» Records for this exercise

---*---

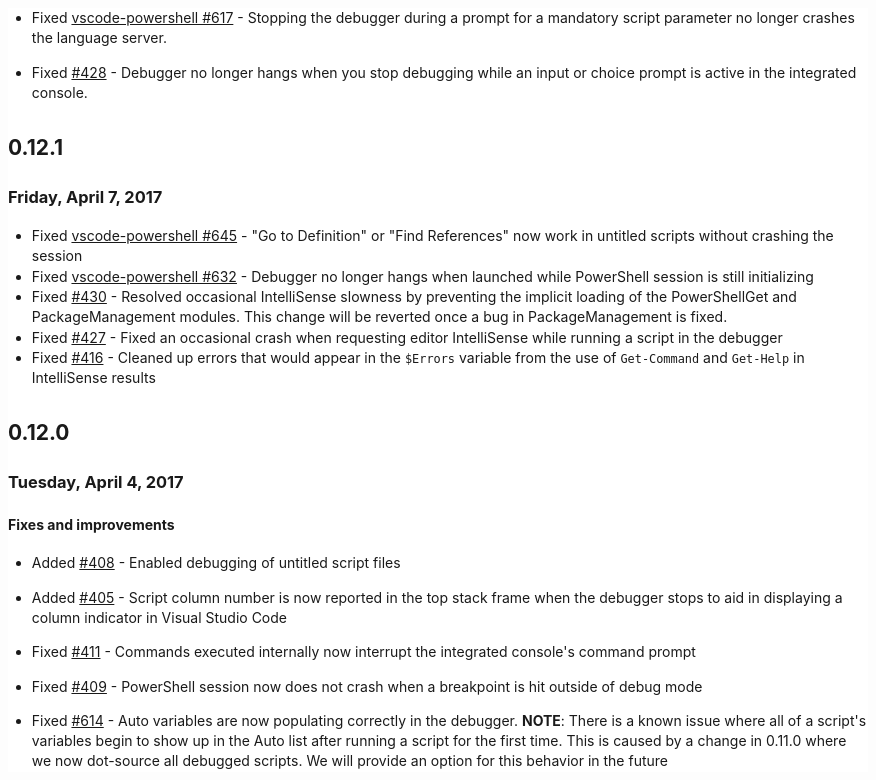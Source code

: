 - Fixed [vscode-powershell #617](https://github.com/PowerShell/vscode-powershell/issues/617) -
  Stopping the debugger during a prompt for a mandatory script parameter no
  longer crashes the language server.

- Fixed [#428](https://github.com/PowerShell/PowerShellEditorServices/issues/428) -
  Debugger no longer hangs when you stop debugging while an input or choice prompt is
  active in the integrated console.

## 0.12.1
### Friday, April 7, 2017

- Fixed [vscode-powershell #645](https://github.com/PowerShell/vscode-powershell/issues/645) -
  "Go to Definition" or "Find References" now work in untitled scripts without
  crashing the session
- Fixed [vscode-powershell #632](https://github.com/PowerShell/vscode-powershell/issues/632) -
  Debugger no longer hangs when launched while PowerShell session is still
  initializing
- Fixed [#430](https://github.com/PowerShell/PowerShellEditorServices/issues/430) -
  Resolved occasional IntelliSense slowness by preventing the implicit loading
  of the PowerShellGet and PackageManagement modules.  This change will be reverted
  once a bug in PackageManagement is fixed.
- Fixed [#427](https://github.com/PowerShell/PowerShellEditorServices/issues/427) -
  Fixed an occasional crash when requesting editor IntelliSense while running
  a script in the debugger
- Fixed [#416](https://github.com/PowerShell/PowerShellEditorServices/issues/416) -
  Cleaned up errors that would appear in the `$Errors` variable from the use
  of `Get-Command` and `Get-Help` in IntelliSense results

## 0.12.0
### Tuesday, April 4, 2017

#### Fixes and improvements

- Added [#408](https://github.com/PowerShell/PowerShellEditorServices/pull/408) -
  Enabled debugging of untitled script files

- Added [#405](https://github.com/PowerShell/PowerShellEditorServices/pull/405) -
  Script column number is now reported in the top stack frame when the debugger
  stops to aid in displaying a column indicator in Visual Studio Code

- Fixed [#411](https://github.com/PowerShell/PowerShellEditorServices/issues/411) -
  Commands executed internally now interrupt the integrated console's command
  prompt

- Fixed [#409](https://github.com/PowerShell/PowerShellEditorServices/pull/409) -
  PowerShell session now does not crash when a breakpoint is hit outside of
  debug mode

- Fixed [#614](https://github.com/PowerShell/vscode-powershell/issues/614) -
  Auto variables are now populating correctly in the debugger.  **NOTE**: There is
  a known issue where all of a script's variables begin to show up in the
  Auto list after running a script for the first time.  This is caused by
  a change in 0.11.0 where we now dot-source all debugged scripts.  We will
  provide an option for this behavior in the future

---*---

» Directions for this task
Please copy each line from the material above in which the string "when" appears.

» Reply to the task
  Debugger no longer hangs when you stop debugging while an input or choice prompt is
  Debugger no longer hangs when launched while PowerShell session is still
  Fixed an occasional crash when requesting editor IntelliSense while running
  Script column number is now reported in the top stack frame when the debugger
  PowerShell session now does not crash when a breakpoint is hit outside of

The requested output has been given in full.